Esclareceu, ainda, que a negativa se mantém diante do bloqueio da matrícula (Av. 9 fls. 293/294 e artigo 214 da Lei n. 6.015/73), de modo que necessária ordem judicial de cancelamento pela própria autoridade que o determinou, bem como que referida matrícula possui prenotações anteriores vigentes, que aguardam a solução do bloqueio para qualificação e possível acesso à tábua registral, com prioridade em relação ao presente protocolo, a saber (fl. 03):

1º) Protocolo n. 337.371, de 13 de abril de 2018 certidão de penhora expedida pelo 2º Oficial Cível da Comarca de Jundiaí SP, Processo n. 1018957-22.2016.8.26.0309;

2º) Protocolo n. 407.417, de 07 de dezembro de 2021 ordem de indisponibilidade cadastrada na Central Nacional de Indisponibilidade de Bens, proveniente da Vara do Trabalho de Hortolândia-SP, Processo n. certidão de penhora expedida pelo 2º Ofício Cível da Comarca de Jundiaí SP, Processo n. 0011596-80.2014.5.15.0152;

3º) Protocolo n. 415.000, de 05 de julho de 2022 nova ordem de bloqueio e de averbação de existência de ação, expedida pela 1ª Vara Cível da Comarca de Hortolândia SP, Processo n. 0005227-65.2020.8.26.0229”.

Assim, somente após análise e qualificação dos protocolos acima (princípio da prioridade) e caso seu acesso não exclua a prenotação apresentada pelo Município (se incompatíveis entre si), serão possíveis análise e qualificação da prenotação n. 427.805 (fls. 01/04).

A Lei n. 13.465/2017, que dispõe sobre a regularização fundiária rural e urbana, alterou de modo significativo o instituto do abandono do Direito Civil.

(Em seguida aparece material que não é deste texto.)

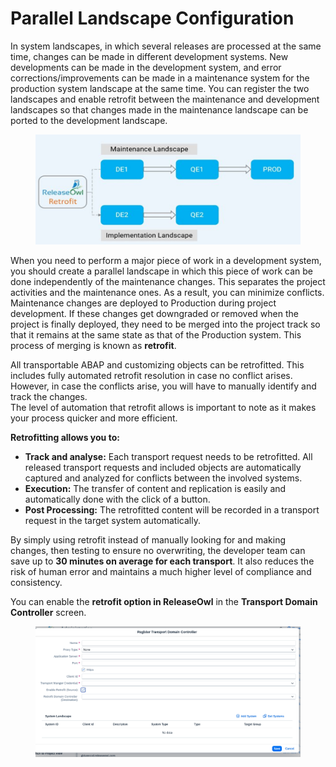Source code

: # Parallel Landscape Configuration

In system landscapes, in which several releases are processed at the same time, changes can be made in different development systems. New developments can be made in the development system, and error corrections/improvements can be made in a maintenance system for the production system landscape at the same time. You can register the two landscapes and enable retrofit between the maintenance and development landscapes so that changes made in the maintenance landscape can be ported to the development landscape.

<figure><img src="../../.gitbook/assets/image (1187).png" alt=""><figcaption></figcaption></figure>

When you need to perform a major piece of work in a development system, you should create a parallel landscape in which this piece of work can be done independently of the maintenance changes. This separates the project activities and the maintenance ones. As a result, you can minimize conflicts.\
Maintenance changes are deployed to Production during project development. If these changes get downgraded or removed when the project is finally deployed, they need to be merged into the project track so that it remains at the same state as that of the Production system. This process of merging is known as **retrofit**.

All transportable ABAP and customizing objects can be retrofitted. This includes fully automated retrofit resolution in case no conflict arises. However, in case the conflicts arise, you will have to manually identify and track the changes.\
The level of automation that retrofit allows is important to note as it makes your process quicker and more efficient.

**Retrofitting allows you to:**

* **Track and analyse:** Each transport request needs to be retrofitted. All released transport requests and included objects are automatically captured and analyzed for conflicts between the involved systems.
* **Execution:** The transfer of content and replication is easily and automatically done with the click of a button.
* **Post Processing:** The retrofitted content will be recorded in a transport request in the target system automatically.

By simply using retrofit instead of manually looking for and making changes, then testing to ensure no overwriting, the developer team can save up to **30 minutes on average for each transport**. It also reduces the risk of human error and maintains a much higher level of compliance and consistency.

You can enable the **retrofit option in ReleaseOwl** in the **Transport Domain Controller** screen.

<figure><img src="../../.gitbook/assets/image (2) (1) (1) (1) (1).png" alt=""><figcaption></figcaption></figure>
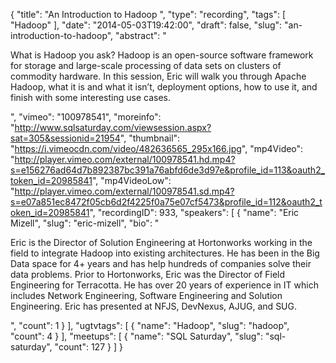 {
  "title": "An Introduction to Hadoop ",
  "type": "recording",
  "tags": [
    "Hadoop"
  ],
  "date": "2014-05-03T19:42:00",
  "draft": false,
  "slug": "an-introduction-to-hadoop",
  "abstract": "<p>What is Hadoop you ask? Hadoop is an open-source software framework for storage and large-scale processing of data sets on clusters of commodity hardware. In this session, Eric will walk you through Apache Hadoop, what it is and what it isn’t, deployment options, how to use it, and finish with some interesting use cases. </p>",
  "vimeo": "100978541",
  "moreinfo": "http://www.sqlsaturday.com/viewsession.aspx?sat=305&sessionid=21954",
  "thumbnail": "https://i.vimeocdn.com/video/482636565_295x166.jpg",
  "mp4Video": "http://player.vimeo.com/external/100978541.hd.mp4?s=e156276ad64d7b892387bc391a76abfd6de3d97e&profile_id=113&oauth2_token_id=20985841",
  "mp4VideoLow": "http://player.vimeo.com/external/100978541.sd.mp4?s=e07a851ec8472f05cb6d2f4225f0a75e07cf5473&profile_id=112&oauth2_token_id=20985841",
  "recordingID": 933,
  "speakers": [
    {
      "name": "Eric Mizell",
      "slug": "eric-mizell",
      "bio": "<p>Eric is the Director of Solution Engineering at Hortonworks working in the field to integrate Hadoop into existing architectures. He has been in the Big Data space for 4+ years and has help hundreds of companies solve their data problems. Prior to Hortonworks, Eric was the Director of Field Engineering for Terracotta. He has over 20 years of experience in IT which includes Network Engineering, Software Engineering and Solution Engineering. Eric has presented at NFJS, DevNexus, AJUG, and SUG. </p>",
      "count": 1
    }
  ],
  "ugtvtags": [
    {
      "name": "Hadoop",
      "slug": "hadoop",
      "count": 4
    }
  ],
  "meetups": [
    {
      "name": "SQL Saturday",
      "slug": "sql-saturday",
      "count": 127
    }
  ]
}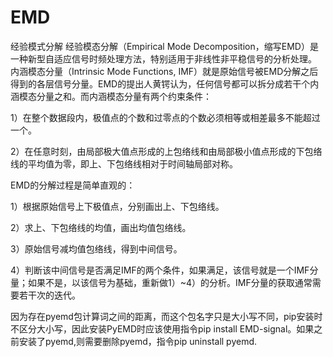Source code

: # EMD
经验模式分解
经验模态分解（Empirical Mode Decomposition，缩写EMD）是一种新型自适应信号时频处理方法，特别适用于非线性非平稳信号的分析处理。
内涵模态分量（Intrinsic Mode Functions, IMF）就是原始信号被EMD分解之后得到的各层信号分量。EMD的提出人黄锷认为，任何信号都可以拆分成若干个内涵模态分量之和。而内涵模态分量有两个约束条件：

1）在整个数据段内，极值点的个数和过零点的个数必须相等或相差最多不能超过一个。

2）在任意时刻，由局部极大值点形成的上包络线和由局部极小值点形成的下包络线的平均值为零，即上、下包络线相对于时间轴局部对称。

EMD的分解过程是简单直观的：

1）根据原始信号上下极值点，分别画出上、下包络线。

2）求上、下包络线的均值，画出均值包络线。

3）原始信号减均值包络线，得到中间信号。

4）判断该中间信号是否满足IMF的两个条件，如果满足，该信号就是一个IMF分量；如果不是，以该信号为基础，重新做1）~4）的分析。IMF分量的获取通常需要若干次的迭代。


    
因为存在pyemd包计算词之间的距离，而这个包名字只是大小写不同，pip安装时不区分大小写，因此安装PyEMD时应该使用指令pip install EMD-signal。如果之前安装了pyemd,则需要删除pyemd，指令pip uninstall pyemd.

O Código Civil Brasileiro, em seus artigos 1.275 e 1.276, prevê a figura do abandono como hipótese de perda da propriedade:

Art. 1.275. Além das causas consideradas neste Código, perde-se a propriedade: (…)

III por abandono; (…)

“Art. 1.276. O imóvel urbano que o proprietário abandonar, com a intenção de não mais o conservar em seu patrimônio, e que se não encontrar na posse de outrem, poderá ser arrecadado, como bem vago, e passar, três anos depois, à propriedade do Município ou à do Distrito Federal, se se achar nas respectivas circunscrições.

§ 1 o O imóvel situado na zona rural, abandonado nas mesmas circunstâncias, poderá ser arrecadado, como bem vago, e passar, três anos depois, à propriedade da União, onde quer que ele se localize.

§ 2 o Presumir-se-á de modo absoluto a intenção a que se refere este artigo, quando, cessados os atos de posse, deixar o proprietário de satisfazer os ônus fiscais”.

Embora preservados os requisitos tradicionais do abandono, a arrecadação de imóvel abandonado por município passou a ser autorizada pela nova lei de regularização fundiária mediante a prévia abertura de processo administrativo, com notificação dos proprietários e interessados para, querendo, impugnar o ato no prazo de trinta dias, contado da data de recebimento da notificação (artigo 64, § 2º, inciso III, da Lei n. 13.465/2017).

O processo de formação do título, portanto, não precisa mais ser feito na via judicial, o que foi confirmado pelo próprio Oficial à fl. 02, com superação da exigência contida no item 2 da nota devolutiva (fl. 279).

Note-se que, após a arrecadação, o imóvel ainda não integra o patrimônio público: nos termos do artigo 1.276, caput, do Código Civil, a perda da propriedade somente se dará decorridos três anos da lavratura do auto de arrecadação, período no qual o proprietário poderá evitar a perda por meio de comportamento incompatível com o abandono.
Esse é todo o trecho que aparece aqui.